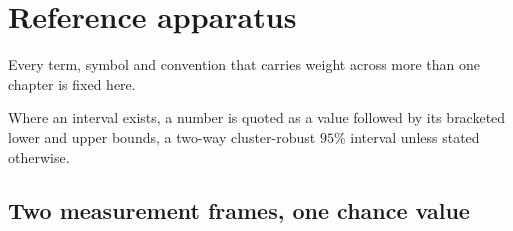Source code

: %
%

\chapter*{Reference apparatus}
{}
\label{sec:howtoread}
\framedecl{-}

\begin{question}
Every term, symbol and convention that carries weight across more than one
chapter is fixed here.
\end{question}

\noindent
Where an interval exists, a number is quoted as a value followed by its
bracketed lower and upper bounds, a two-way cluster-robust $95\%$ interval
unless stated otherwise.

\section*{Two measurement frames, one chance value}

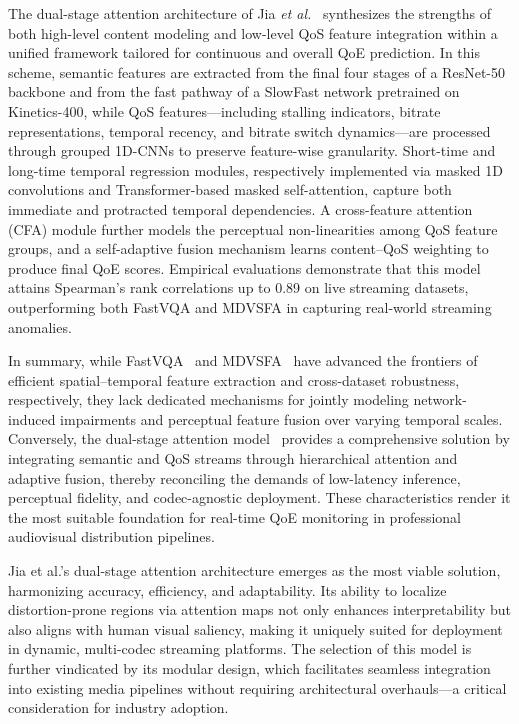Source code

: The dual-stage attention architecture of Jia \textit{et al.}~\cite{jia2024continuous} synthesizes the strengths of both high-level content modeling and low-level QoS feature integration within a unified framework tailored for continuous and overall QoE prediction. In this scheme, semantic features are extracted from the final four stages of a ResNet-50 backbone and from the fast pathway of a SlowFast network pretrained on Kinetics-400, while QoS features—including stalling indicators, bitrate representations, temporal recency, and bitrate switch dynamics—are processed through grouped 1D-CNNs to preserve feature-wise granularity. Short-time and long-time temporal regression modules, respectively implemented via masked 1D convolutions and Transformer-based masked self-attention, capture both immediate and protracted temporal dependencies. A cross-feature attention (CFA) module further models the perceptual non-linearities among QoS feature groups, and a self-adaptive fusion mechanism learns content–QoS weighting to produce final QoE scores. Empirical evaluations demonstrate that this model attains Spearman's rank correlations up to 0.89 on live streaming datasets, outperforming both FastVQA and MDVSFA in capturing real-world streaming anomalies.

In summary, while FastVQA~\cite{wu2022fastvqa} and MDVSFA~\cite{li2023unified} have advanced the frontiers of efficient spatial–temporal feature extraction and cross-dataset robustness, respectively, they lack dedicated mechanisms for jointly modeling network-induced impairments and perceptual feature fusion over varying temporal scales. Conversely, the dual-stage attention model~\cite{jia2024continuous} provides a comprehensive solution by integrating semantic and QoS streams through hierarchical attention and adaptive fusion, thereby reconciling the demands of low-latency inference, perceptual fidelity, and codec-agnostic deployment. These characteristics render it the most suitable foundation for real-time QoE monitoring in professional audiovisual distribution pipelines.

Jia et al.'s dual-stage attention architecture emerges as the most viable solution, harmonizing accuracy, efficiency, and adaptability. Its ability to localize distortion-prone regions via attention maps not only enhances interpretability but also aligns with human visual saliency, making it uniquely suited for deployment in dynamic, multi-codec streaming platforms. The selection of this model is further vindicated by its modular design, which facilitates seamless integration into existing media pipelines without requiring architectural overhauls—a critical consideration for industry adoption.

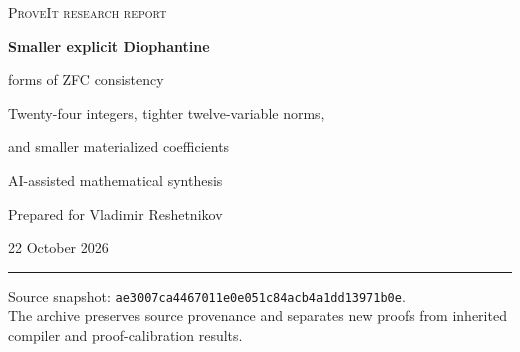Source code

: \documentclass[11pt,letterpaper]{article}
\theoremstyle{remark}
\begin{document}
\hypersetup{pageanchor=false}
\begin{titlepage}
\vspace*{0.55in}
{\color{inkblue}\Large\textsc{ProveIt research report}\par}
\vspace{0.35in}
{\huge\bfseries Smaller explicit Diophantine\par
 forms of ZFC consistency\par}
\vspace{0.3in}
{\Large Twenty-four integers, tighter twelve-variable norms,\par
 and smaller materialized coefficients\par}
\vspace{0.35in}
{\large AI-assisted mathematical synthesis\par}
{\large Prepared for Vladimir Reshetnikov\par}
\vspace{0.15in}
{22 October 2026\par}
\vspace{0.4in}
\noindent\rule{\textwidth}{0.6pt}
\begin{abstract}
\noindent
Combining rational Pell saturation, separating-root norms, signed-domain
arguments and a concrete padding controller gives an explicit polynomial
in 24 unrestricted integers of degree 1936 with a 167-operation circuit.
ZFC proves that its lack of integer solutions is equivalent to
$\operatorname{Con}(\mathrm{ZFC})$.  Its three-equation version has degree
1920 and uses 162 operations.  Three twelve-positive-variable alternatives
have degree/operation pairs $(1069,123)$, $(1073,121)$ and $(1081,120)$.
An exact refactoring reduces the existing degree-1353 twelve-variable
equation to 113 operations.  Retaining the 943-tile language while
replacing five-power rounding reduces the fixed base to
$B=2^{6364399}$; all four resulting integers are materialized.
The report supplies explicit polynomial definitions, ordinary
mathematical proofs, arithmetic circuits and reproducible finite audits.
It does not claim a global minimum or a new kernel-checked end-to-end
formalization.
\end{abstract}
\vfill
\noindent\small
Source snapshot: \texttt{ae3007ca4467011e0e051c84acb4a1dd13971b0e}.\\
The archive preserves source provenance and separates new proofs from
inherited compiler and proof-calibration results.
\end{titlepage}

\hypersetup{pageanchor=true}
\tableofcontents
\clearpage
{}
\end{document}
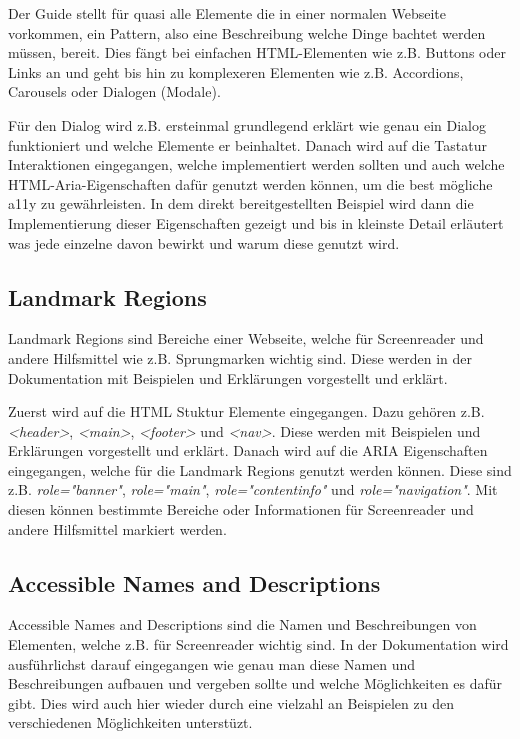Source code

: Der Guide stellt für quasi alle Elemente die in einer normalen Webseite vorkommen, ein Pattern, also eine Beschreibung welche Dinge bachtet werden müssen, bereit. Dies fängt bei einfachen HTML-Elementen wie z.B. Buttons oder Links an und geht bis hin zu komplexeren Elementen wie z.B. Accordions, Carousels oder Dialogen (Modale). \cite{initiative_wai_patterns_nodate}

Für den Dialog wird z.B. ersteinmal grundlegend erklärt wie genau ein Dialog funktioniert und welche Elemente er beinhaltet. Danach wird auf die Tastatur Interaktionen eingegangen, welche implementiert werden sollten und auch welche HTML-Aria-Eigenschaften dafür genutzt werden können, um die best mögliche a11y zu gewährleisten. In dem direkt bereitgestellten Beispiel wird dann die Implementierung dieser Eigenschaften gezeigt und bis in kleinste Detail erläutert was jede einzelne davon bewirkt und warum diese genutzt wird.

\subsection{Landmark Regions}

Landmark Regions sind Bereiche einer Webseite, welche für Screenreader und andere Hilfsmittel wie z.B. Sprungmarken wichtig sind. \cite{initiative_wai_landmark_nodate} Diese werden in der Dokumentation mit Beispielen und Erklärungen vorgestellt und erklärt.

Zuerst wird auf die HTML Stuktur Elemente eingegangen. Dazu gehören z.B. \emph{<header>}, \emph{<main>}, \emph{<footer>} und \emph{<nav>}. Diese werden mit Beispielen und Erklärungen vorgestellt und erklärt. Danach wird auf die ARIA Eigenschaften eingegangen, welche für die Landmark Regions genutzt werden können. Diese sind z.B. \emph{role="banner"}, \emph{role="main"}, \emph{role="contentinfo"} und \emph{role="navigation"}. Mit diesen können bestimmte Bereiche oder Informationen für Screenreader und andere Hilfsmittel markiert werden.

\subsection{Accessible Names and Descriptions}
\label{ssec:research_accessibleNameAndDescriptions}

Accessible Names and Descriptions sind die Namen und Beschreibungen von Elementen, welche z.B. für Screenreader wichtig sind. \cite{initiative_wai_providing_nodate} In der Dokumentation wird ausführlichst darauf eingegangen wie genau man diese Namen und Beschreibungen aufbauen und vergeben sollte und welche Möglichkeiten es dafür gibt. Dies wird auch hier wieder durch eine vielzahl an Beispielen zu den verschiedenen Möglichkeiten unterstüzt.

### What needs to be done
Of the entries listed above, reproduce only the lines starting at the line containing "forms of ZFC" and ending at the line containing "have degree/operation pairs". Include both, exactly as they stand.

### Answer area
 forms of ZFC consistency\par}
\vspace{0.3in}
{\Large Twenty-four integers, tighter twelve-variable norms,\par
 and smaller materialized coefficients\par}
\vspace{0.35in}
{\large AI-assisted mathematical synthesis\par}
{\large Prepared for Vladimir Reshetnikov\par}
\vspace{0.15in}
{22 October 2026\par}
\vspace{0.4in}
\noindent\rule{\textwidth}{0.6pt}
\begin{abstract}
\noindent
Combining rational Pell saturation, separating-root norms, signed-domain
arguments and a concrete padding controller gives an explicit polynomial
in 24 unrestricted integers of degree 1936 with a 167-operation circuit.
ZFC proves that its lack of integer solutions is equivalent to
$\operatorname{Con}(\mathrm{ZFC})$.  Its three-equation version has degree
1920 and uses 162 operations.  Three twelve-positive-variable alternatives
have degree/operation pairs $(1069,123)$, $(1073,121)$ and $(1081,120)$.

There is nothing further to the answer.